My experience with Eby genealogy began in my childhood when my father, George Frederick Newman began final research for his first of three books with Clyde L. Groff known as “THE EBY REPORT.”
I was exposed to everything from libraries and churches to ancient grave sites on overgrown farms all over North America where my crayons came in handy for the retrieval of long lost details by making rubbings of head stones in search of previously missed family information. It should not be surprising that I went on to get a degree in History, and still continue to feed my interest into the past.
In early 2000, it was noted that work on the Eby genealogy was still of great interest to many family members. After considering the republishing of the three long out of print “EBY REPORT” books it was decided that one new book would be a better idea since it could include corrections and new research into some of the lingering questions that had remained since the last book.
I took on the task of beginning a new phase of investigation by trying to discover any new or undiscovered primary source documents. In November 2000, I went to the Canton Bern Archives in Bern, Switzerland with a list of questions to be answered. I also visited all of the known towns that the Aebis once lived in search of any records that were available.
Though I was successful in finding some answers, my father and I felt that one week was not enough time to search for every source and that we had just scratched the surface of what might still lay hidden. Continuing research in North America for another year yielded a huge volume of data on the Aebi families from the 16th and 17th century which helped to paint a picture of how extensive the family is, but another trip to Switzerland would be necessary to find the most important documents.
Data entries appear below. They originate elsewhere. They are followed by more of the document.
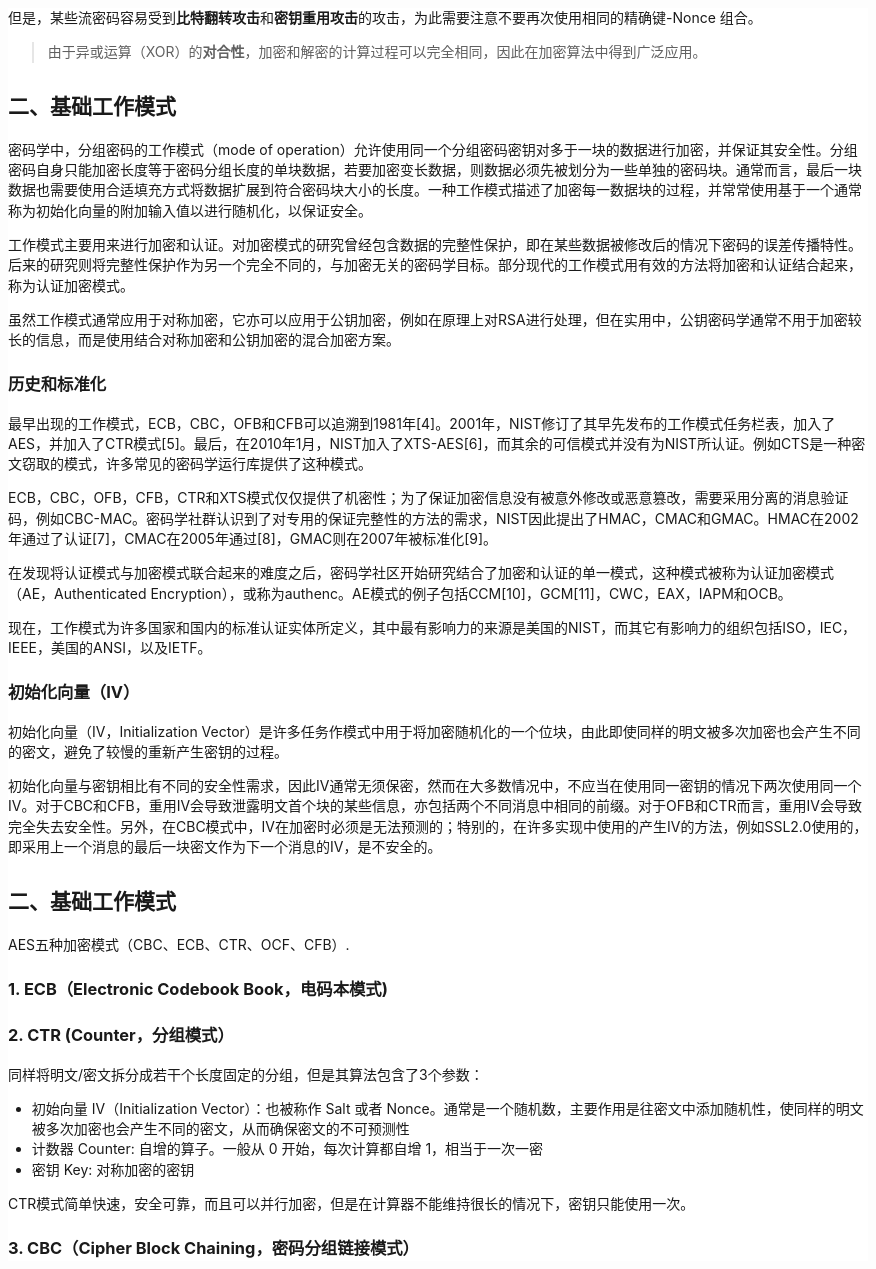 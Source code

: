 但是，某些流密码容易受到**比特翻转攻击**和**密钥重用攻击**的攻击，为此需要注意不要再次使用相同的精确键-Nonce 组合。

> 由于异或运算（XOR）的**对合性**，加密和解密的计算过程可以完全相同，因此在加密算法中得到广泛应用。

## 二、基础工作模式

密码学中，分组密码的工作模式（mode of operation）允许使用同一个分组密码密钥对多于一块的数据进行加密，并保证其安全性。分组密码自身只能加密长度等于密码分组长度的单块数据，若要加密变长数据，则数据必须先被划分为一些单独的密码块。通常而言，最后一块数据也需要使用合适填充方式将数据扩展到符合密码块大小的长度。一种工作模式描述了加密每一数据块的过程，并常常使用基于一个通常称为初始化向量的附加输入值以进行随机化，以保证安全。

工作模式主要用来进行加密和认证。对加密模式的研究曾经包含数据的完整性保护，即在某些数据被修改后的情况下密码的误差传播特性。后来的研究则将完整性保护作为另一个完全不同的，与加密无关的密码学目标。部分现代的工作模式用有效的方法将加密和认证结合起来，称为认证加密模式。

虽然工作模式通常应用于对称加密，它亦可以应用于公钥加密，例如在原理上对RSA进行处理，但在实用中，公钥密码学通常不用于加密较长的信息，而是使用结合对称加密和公钥加密的混合加密方案。

### 历史和标准化

最早出现的工作模式，ECB，CBC，OFB和CFB可以追溯到1981年[4]。2001年，NIST修订了其早先发布的工作模式任务栏表，加入了AES，并加入了CTR模式[5]。最后，在2010年1月，NIST加入了XTS-AES[6]，而其余的可信模式并没有为NIST所认证。例如CTS是一种密文窃取的模式，许多常见的密码学运行库提供了这种模式。

ECB，CBC，OFB，CFB，CTR和XTS模式仅仅提供了机密性；为了保证加密信息没有被意外修改或恶意篡改，需要采用分离的消息验证码，例如CBC-MAC。密码学社群认识到了对专用的保证完整性的方法的需求，NIST因此提出了HMAC，CMAC和GMAC。HMAC在2002年通过了认证[7]，CMAC在2005年通过[8]，GMAC则在2007年被标准化[9]。

在发现将认证模式与加密模式联合起来的难度之后，密码学社区开始研究结合了加密和认证的单一模式，这种模式被称为认证加密模式（AE，Authenticated Encryption），或称为authenc。AE模式的例子包括CCM[10]，GCM[11]，CWC，EAX，IAPM和OCB。

现在，工作模式为许多国家和国内的标准认证实体所定义，其中最有影响力的来源是美国的NIST，而其它有影响力的组织包括ISO，IEC，IEEE，美国的ANSI，以及IETF。

### 初始化向量（IV）

初始化向量（IV，Initialization Vector）是许多任务作模式中用于将加密随机化的一个位块，由此即使同样的明文被多次加密也会产生不同的密文，避免了较慢的重新产生密钥的过程。

初始化向量与密钥相比有不同的安全性需求，因此IV通常无须保密，然而在大多数情况中，不应当在使用同一密钥的情况下两次使用同一个IV。对于CBC和CFB，重用IV会导致泄露明文首个块的某些信息，亦包括两个不同消息中相同的前缀。对于OFB和CTR而言，重用IV会导致完全失去安全性。另外，在CBC模式中，IV在加密时必须是无法预测的；特别的，在许多实现中使用的产生IV的方法，例如SSL2.0使用的，即采用上一个消息的最后一块密文作为下一个消息的IV，是不安全的。

## 二、基础工作模式

AES五种加密模式（CBC、ECB、CTR、OCF、CFB）.

### 1. ECB（Electronic Codebook Book，电码本模式)



### 2. CTR (Counter，分组模式）

同样将明文/密文拆分成若干个长度固定的分组，但是其算法包含了3个参数：

- 初始向量 IV（Initialization Vector）：也被称作 Salt 或者 Nonce。通常是一个随机数，主要作用是往密文中添加随机性，使同样的明文被多次加密也会产生不同的密文，从而确保密文的不可预测性
- 计数器 Counter: 自增的算子。一般从 0 开始，每次计算都自增 1，相当于一次一密
- 密钥 Key: 对称加密的密钥

CTR模式简单快速，安全可靠，而且可以并行加密，但是在计算器不能维持很长的情况下，密钥只能使用一次。

### 3. CBC（Cipher Block Chaining，密码分组链接模式）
In 2001, I again had an opportunity to return to Europe and spend more time in Switzerland and Amsterdam in search of more sources. This trip was the most productive in that I was able to personally examine several hundred original documents and secure photocopies of them and, in the case of the court documents from Switzerland, photograph them in their basement studio.
I was also able to locate the small cow-dorf of AEBI in the Emmenthal Region of Switzerland, which was previously unknown to us here in the United States. Though it was tough getting there, I was able to see the area that bears the Aebi name and giving me the thrill of a lifetime to see the same vistas that my forefathers saw over 500 years ago.
This new book is the product of over 30 years of Newman investigation into Aebi genealogy. I am very proud of this effort and I hope you find it informative.